So should you rethink your spring vacation plans? Not yet. First off, even if a sequester officially takes effect March 1 (as many Washington insiders expect), the radical staffing cuts that are stoking the panic won’t materialize until April, since federal law requires that workers receive 30 days notice of impending furloughs.

Second, another deadline looming in late March—when the government is due to run out of money—is expected to prod the opposing sides into action, since the consequences of that happening are truly devastating.

What’s really going on here is that visions of airport meltdowns are an effective scare tactic. Certainly if the sequester continues beyond the first month, it could cause real damage to a whole host of programs ranging from food safety to Head Start, but it’s a bit harder to crank up the doomsday machinery on those fronts.

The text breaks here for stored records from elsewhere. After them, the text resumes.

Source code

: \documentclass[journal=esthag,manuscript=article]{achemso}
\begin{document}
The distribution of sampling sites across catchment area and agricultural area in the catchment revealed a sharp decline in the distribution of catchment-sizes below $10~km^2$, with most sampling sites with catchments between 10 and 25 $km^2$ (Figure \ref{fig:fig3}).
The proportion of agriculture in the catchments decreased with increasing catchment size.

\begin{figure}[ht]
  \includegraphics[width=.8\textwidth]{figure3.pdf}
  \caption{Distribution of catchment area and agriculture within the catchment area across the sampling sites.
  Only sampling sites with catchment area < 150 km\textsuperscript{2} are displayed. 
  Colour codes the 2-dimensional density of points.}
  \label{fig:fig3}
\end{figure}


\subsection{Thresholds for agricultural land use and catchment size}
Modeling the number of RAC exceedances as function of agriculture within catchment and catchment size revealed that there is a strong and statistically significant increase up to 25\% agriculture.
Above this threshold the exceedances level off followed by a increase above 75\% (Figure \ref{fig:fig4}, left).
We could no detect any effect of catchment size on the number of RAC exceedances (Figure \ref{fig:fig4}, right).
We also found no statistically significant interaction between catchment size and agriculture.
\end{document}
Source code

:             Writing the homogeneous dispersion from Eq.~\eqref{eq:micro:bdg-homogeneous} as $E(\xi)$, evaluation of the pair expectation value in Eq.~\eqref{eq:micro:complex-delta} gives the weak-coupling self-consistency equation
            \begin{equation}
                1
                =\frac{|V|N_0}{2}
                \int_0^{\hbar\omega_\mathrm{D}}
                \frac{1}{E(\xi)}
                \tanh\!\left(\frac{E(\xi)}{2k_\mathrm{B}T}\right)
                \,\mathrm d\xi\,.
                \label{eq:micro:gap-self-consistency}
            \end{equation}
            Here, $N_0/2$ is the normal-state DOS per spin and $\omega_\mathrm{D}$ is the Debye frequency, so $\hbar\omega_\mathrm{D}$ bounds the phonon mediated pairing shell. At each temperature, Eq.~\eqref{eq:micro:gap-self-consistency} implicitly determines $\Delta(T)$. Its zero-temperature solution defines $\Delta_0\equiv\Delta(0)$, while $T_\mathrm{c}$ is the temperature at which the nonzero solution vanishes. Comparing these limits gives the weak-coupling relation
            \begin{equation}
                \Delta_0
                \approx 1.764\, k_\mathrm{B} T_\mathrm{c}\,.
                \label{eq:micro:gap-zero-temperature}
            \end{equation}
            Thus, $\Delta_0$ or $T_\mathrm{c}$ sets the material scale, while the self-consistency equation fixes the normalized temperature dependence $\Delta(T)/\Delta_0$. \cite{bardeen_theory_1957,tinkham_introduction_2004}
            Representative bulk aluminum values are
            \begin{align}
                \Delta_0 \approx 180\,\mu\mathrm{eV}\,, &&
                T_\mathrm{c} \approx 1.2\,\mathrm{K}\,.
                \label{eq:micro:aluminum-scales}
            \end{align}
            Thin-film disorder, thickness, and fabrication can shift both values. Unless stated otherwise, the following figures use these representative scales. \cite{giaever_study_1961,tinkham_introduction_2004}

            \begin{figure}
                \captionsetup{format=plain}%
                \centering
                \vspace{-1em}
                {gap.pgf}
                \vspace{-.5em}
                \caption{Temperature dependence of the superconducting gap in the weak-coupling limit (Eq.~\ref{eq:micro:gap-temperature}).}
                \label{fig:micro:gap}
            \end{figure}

It's really too soon to say with any certainty exactly where fliers will feel the pain since this situation is unprecedented. But the DOT's scenario is admittedly extreme. Take just one point, the list of endangered 200 small airports the DOT has released, which includes many that have little or no scheduled commercial service; they are mainly "GA" or general aviation facilities used by private planes. One such facility is Boca Raton, Florida, which, while it serves a well-known resort area, is also close to big airports in Fort Lauderdale and West Palm Beach. That's not to say plently of people won't be inconvenienced, but Secretary La Hood couldn't have made his real motive more obvious when he predicted fliers would soon direct their rage at their local congressmen. "Their phones are going to start ringing," he said hopefully.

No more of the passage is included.